Un autre sujet d’inquiétude majeur concerne le traitement des déchets, avec notamment la mise en place de la filière REP (Responsabilité Élargie du Producteur) pour les Produits et Matériaux de Construction du secteur du Bâtiment (PMCB). On se retrouve dans une situation paradoxale : on demande aux entreprises responsables, qui trient et gèrent déjà correctement leurs déchets, de financer le nettoyage des déchets sauvages générés par d’autres, qui ne paient rien. Cela pose un problème de justice et d’efficacité. Pour une entreprise comme la mienne (BRARD Menuiserie Agencement à Alfortville), qui réalise 17 M€ de chiffre d’affaires, le coût annuel du traitement des déchets est aujourd’hui d’environ 80 000 €. Avec les nouvelles contributions demandées, ce montant pourrait grimper à 200 000 €, soit trois fois plus.

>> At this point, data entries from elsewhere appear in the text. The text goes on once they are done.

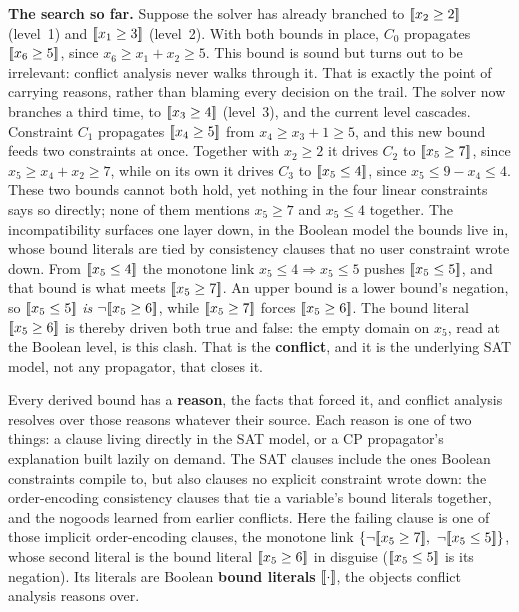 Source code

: \textbf{The search so far.} Suppose the solver has already branched to
$\bl{x_2 \ge 2}$ (level~1) and $\bl{x_1 \ge 3}$
(level~2). With both bounds in place, $C_0$ propagates
$\bl{x_6 \ge 5}$, since $x_6 \ge x_1 + x_2 \ge 5$. This bound is
sound but turns out to be irrelevant: conflict analysis never walks through it.
That is exactly the point of carrying reasons, rather than blaming every decision
on the trail. The solver now branches a third time, to
$\bl{x_3 \ge 4}$ (level~3), and the current level cascades.
Constraint $C_1$ propagates $\bl{x_4 \ge 5}$ from
$x_4 \ge x_3 + 1 \ge 5$, and this new bound feeds two constraints at once.
Together with $x_2 \ge 2$ it drives $C_2$ to $\bl{x_5 \ge 7}$,
since $x_5 \ge x_4 + x_2 \ge 7$, while on its own it drives $C_3$ to
$\bl{x_5 \le 4}$, since $x_5 \le 9 - x_4 \le 4$. These two
bounds cannot both hold, yet nothing in the four linear constraints says so
directly; none of them mentions $x_5 \ge 7$ and $x_5 \le 4$ together. The
incompatibility surfaces one layer down, in the Boolean model the bounds live in,
whose bound literals are tied by consistency clauses that no user constraint
wrote down. From $\bl{x_5 \le 4}$ the monotone link $x_5 \le 4 \Rightarrow x_5 \le
5$ pushes $\bl{x_5 \le 5}$, and that bound is what meets
$\bl{x_5 \ge 7}$. An upper bound is a lower bound's negation, so
$\bl{x_5 \le 5}$ \emph{is} $\lnot\bl{x_5 \ge 6}$,
while $\bl{x_5 \ge 7}$ forces $\bl{x_5 \ge 6}$.
The bound literal $\bl{x_5 \ge 6}$ is thereby driven both true and
false: the empty domain on $x_5$, read at the Boolean level, is this clash. That
is the \textbf{conflict}, and it is the underlying SAT model, not any propagator,
that closes it.

Every derived bound has a \textbf{reason}, the facts that forced it, and conflict
analysis resolves over those reasons whatever their source. Each reason is one of
two things: a clause living directly in the SAT model, or a CP propagator's
explanation built lazily on demand. The SAT clauses include the ones Boolean
constraints compile to, but also clauses no explicit constraint wrote down: the
order-encoding consistency clauses that tie a variable's bound literals together, and
the nogoods learned from earlier conflicts. Here the failing clause is one of those
implicit order-encoding clauses, the monotone link $\{\lnot\bl{x_5 \ge 7},\
\lnot\bl{x_5 \le 5}\}$, whose second literal is the bound literal
$\bl{x_5 \ge 6}$ in disguise ($\bl{x_5 \le 5}$
is its negation). Its literals are Boolean \textbf{bound literals} $\bl{\cdot}$, the objects conflict analysis reasons over.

PAMB : Le matériau bois est-il le matériau de demain dans le secteur de la construction ?
Patrick Maillard : Le recours au bois devient incontournable dans une logique de décarbonation du bâtiment. Les matériaux biosourcés et géosourcés sont une nécessité pour répondre aux objectifs climatiques. Même si le béton fait de gros progrès, il est limité par les enjeux environnementaux liés à l’eau, au sable et à l’effondrement des côtes. Cela dit, il faut arrêter d’opposer les matériaux : le bon matériau doit être choisi en fonction du bon usage. Le bois n’est pas fait pour les parkings souterrains, mais il est tout à fait adapté à des structures de grande hauteur. Ailleurs, on le fait depuis des décennies : au Canada, en Norvège, en Suède, on construit des immeubles en bois de plus de 70 mètres. Et non, cela ne pose pas de problème de sécurité. Chez eux, même les intérieurs, les escaliers, sont en bois. Ils utilisent des technologies de protection incendie comme le brouillard d’eau, bien plus économiques et efficaces que le sprinklage que l’on tente d’imposer ici.
PAMB : Ce mode de construction, s’il se multiplie, est-il compatible avec la gestion durable des forêts ?
Patrick Maillard : Aujourd’hui, l’immense majorité du bois utilisé est certifié PEFC (Programme Européen des Forêts Certifiées) ou FSC. Il faut aussi revoir notre approche des coupes forestières. On parle souvent de coupe rase ou blanche pour faire peur, mais certaines de ces coupes sont nécessaires. À maturité, les arbres ne réalisent plus de photosynthèse optimale. Il faut alors ouvrir l’espace, permettre à la forêt de respirer, replanter des essences adaptées au climat futur. Mieux vaut couper certains arbres à temps, les utiliser comme puits de carbone en construisant avec, et replanter intelligemment, plutôt que de risquer de voir des forêts entières partir en fumée ou contaminées par des champignons ou insectes comme les scolytes. Cela aussi, c’est de l’écologie.